Let’s assume our regression data comes from some probabilistic process (nature) which we don’t know anything about except that it’s i.i.d.
{$ (x,y) \sim P(x,y), \;\;\;\ P(D) = \prod_{i=1}^n P(x_i,y_i) \equiv P^n $}
We have an algorithm that takes a dataset D and learns a model to predict y given x. We will call this model h(x;D), for example, a linear regression model: {$h(x;D) = w_D^\top x$}, where {$w_D$} was estimated from D using MLE or MAP or whatever else we invent. Now consider the expected squared error of our model on a new independent observataion {$(x,y$}):
{$ \; \begin{align*} \mbox{Expected Error of h given D} & = \\ \mathbf{E}_{(x,y)\sim P}[(h(x;D) - y)^2] & = \int_x\int_y (h(x;D) - y)^2 P(x,y)dx dy \end{align*} \; $}
Since we don’t in general know P(x,y), this error is not computable, but hang on. We are usually interested in (minimizing) the expected error of our algorithm, and there is a variability in what dataset D we get to observe in order to learn the model. So if we average over all the datasets we could have gotten from nature, we get the average model we would learn:
{$\overline{h}(x) = \textbf{E}_{D\sim P^n}[(h(x;D)]$}
Now we are interested in how much squared error we will get by using our learning algorithm, on average. This average is over both datasets and the new sample:
{$ \; \begin{align*} \mbox{Expected Error of h} & = \\ \textbf{E}_{(x,y)\sim P, D\sim P^n}[(h(x;D) - y)^2] & = \int_x\int_y \int_D (h(x;D) - y)^2 P(x,y) P(D)dx dy dD \end{align*} \; $}
Again, in general, this is not computable, unless we know P(x,y). It is however very instructive to see how it breaks down; we’ll see that it decomposes into three intuitive terms: {$\textrm{variance}\; +\; \textrm{bias}^2\; +\; \textrm{noise}$}, where variance is the variability of the model our algorithm learns as the dataset varies, bias is how ‘wrong’ our learned model is, even if it’s given infinite data, and finally, noise is the average variance of nature, {$P(y\mid x)$}.
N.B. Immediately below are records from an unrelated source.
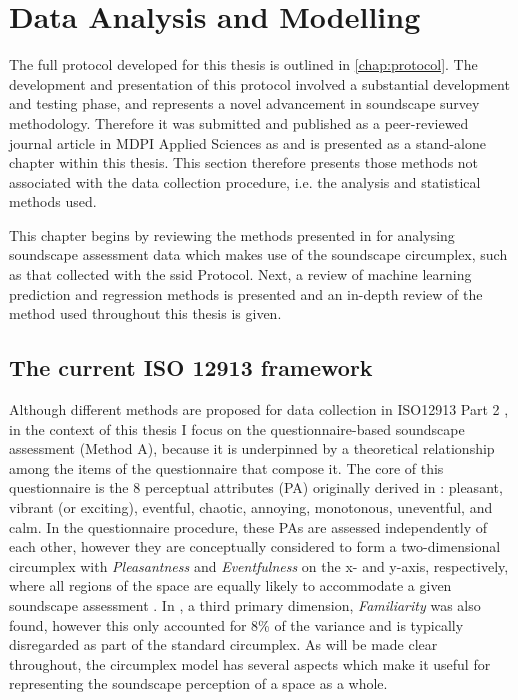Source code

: \chapter{Data Analysis and Modelling}
\label{chap:methods}

 The full protocol developed for this thesis is outlined in \cref{chap:protocol}. The development and presentation of this protocol involved a substantial development and testing phase, and represents a novel advancement in soundscape survey methodology. Therefore it was submitted and published as a peer-reviewed journal article in MDPI Applied Sciences as \citet{Mitchell2020Soundscape} and is presented as a stand-alone chapter within this thesis. This section therefore presents those methods not associated with the data collection procedure, i.e. the analysis and statistical methods used.

This chapter begins by reviewing the methods presented in \citet{ISO12913Part2} for analysing soundscape assessment data which makes use of the soundscape circumplex, such as that collected with the \gls{ssid} Protocol. Next, a review of machine learning prediction and regression methods is presented and an in-depth review of the  method used throughout this thesis is given. 

\section{The current ISO 12913 framework}
\label{sec:current}
Although different methods are proposed for data collection in ISO12913 Part 2 \citep{ISO12913Part2}, in the context of this thesis I focus on the questionnaire-based soundscape assessment (Method A), because it is underpinned by a theoretical relationship among the items of the questionnaire that compose it. The core of this questionnaire is the 8 perceptual attributes (PA) originally derived in \citet{Axelsson2010principal}: pleasant, vibrant (or exciting), eventful, chaotic, annoying, monotonous, uneventful, and calm. In the questionnaire procedure, these PAs are assessed independently of each other, however they are conceptually considered to form a two-dimensional circumplex with \textit{Pleasantness} and \textit{Eventfulness} on the x- and y-axis, respectively, where all regions of the space are equally likely to accommodate a given soundscape assessment \citep{Aletta2016Soundscape}. In \citet{Axelsson2010principal}, a third primary dimension, \textit{Familiarity} was also found, however this only accounted for 8\% of the variance and is typically disregarded as part of the standard circumplex. As will be made clear throughout, the circumplex model has several aspects which make it useful for representing the soundscape perception of a space as a whole.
We’ll use the following trick below. Suppose {$Z_1 \; {\rm and}\; Z_2$} are independent random variables and {$\textbf{E}[Z_1] = \overline{Z}_1$}, {$\textbf{E}[Z_2] = \overline{Z}_2$}, . Consider computing expected squared distance between them:
{$ \textbf{E}_{Z_1,Z_2}[ (Z_1-Z_2)^2] = Var(Z_1) + Var(Z_2) + (\overline{Z}_1-\overline{Z}_2)^2 $}
First, let’s add and subtract the average predictor ({$\overline{h}(x)$}) in the expression above:
{$ \textbf{E}_{x,y, D}[\left((h(x;D) - \overline{h}(x)) + (\overline{h}(x) - y)\right)^2] = \\ \textbf{E}_{x,y, D}[ (h(x;D) - \overline{h}(x))^2 + (\overline{h}(x) - y)^2 + 2(h(x;D) - \overline{h}(x))(\overline{h}(x) - y)] $}
Note that the final term, {$2(h(x;D) - \overline{h}(x))(\overline{h}(x) - y)$}, vanishes when we compute expectation over D because {$\textbf{E}_D[h(x;D) - \overline{h}(x)]=0$} and the other part of term does not depend on D. So we have
{$ \textbf{E}_{x,y,D}[(h(x;D) - y)^2] = \underbrace{\textbf{E}_{x,D}[(h(x;D) - \overline{h}(x))^2]}_{\rm Variance} + \textbf{E}_{x,y}[(\overline{h}(x) - y)^2] $}
The first term is variance of our regression procedure. The second term further decomposes into {$\textrm{bias}^2$} and noise. Let’s denote the average y at every x as:
{$\overline{y}(x) = \textbf{E}_{y|x}[y]$}
Then, using the same trick as above, by subtracting and adding {$\overline{y}(x)$}, we get:
{$\textbf{E}_{x,y}[(\overline{h}(x) - \overline{y}(x) + \overline{y}(x) - y)^2] = \\ \textbf{E}_{x,y}[(\overline{h}(x) - \overline{y}(x))^2 + (\overline{y}(x) - y)^2 + 2(\overline{h}(x) - \overline{y}(x))(\overline{y}(x) - y)]$}
We again note that the cross-term, {$2(\overline{h}(x)-\overline{y}(x))(\overline{y}(x) - y)$}, vanishes when we take expectation over y given x (and then x) since {$\textbf{E}_{y|x}[\overline{y}(x) - y] = 0$} for each x and {$\overline{h}(x)-\overline{y}(x)$} is constant with respect to y for each x. Hence we get:
{$\textbf{E}_{x,y}[(\overline{h}(x) - y)^2] = \underbrace{\textbf{E}_{x}[(\overline{h}(x) - \overline{y}(x))^2]}_{{\rm Bias}^2} + \underbrace{\textbf{E}_{x,y}[(\overline{y}(x) - y)^2]}_{\rm Noise}$}
The first term is the {$\textrm{bias}^2$} of our regression model and the second term is simply the noise of the data.
So in summary:
{${\rm \textbf{Error Decomposition:}}\;\; \textbf{E}_{x,y, D}[(h(x;D) - y)^2] = \underbrace{\textbf{E}_{x,D}[ (h(x;D) - \overline{h}(x))^2]}_{\rm Variance} + \underbrace{\textbf{E}_{x}[(\overline{h}(x) - \overline{y}(x))^2]}_{{\rm Bias}^2} + \underbrace{\textbf{E}_{x,y}[(\overline{y}(x) - y)^2]}_{\rm Noise}$}
Variance: {$ \textbf{E}_{x,D}[ (h(x;D) - \overline{h}(x))^2] $} — we can reduce this term by using simpler models or increasing the size of the data.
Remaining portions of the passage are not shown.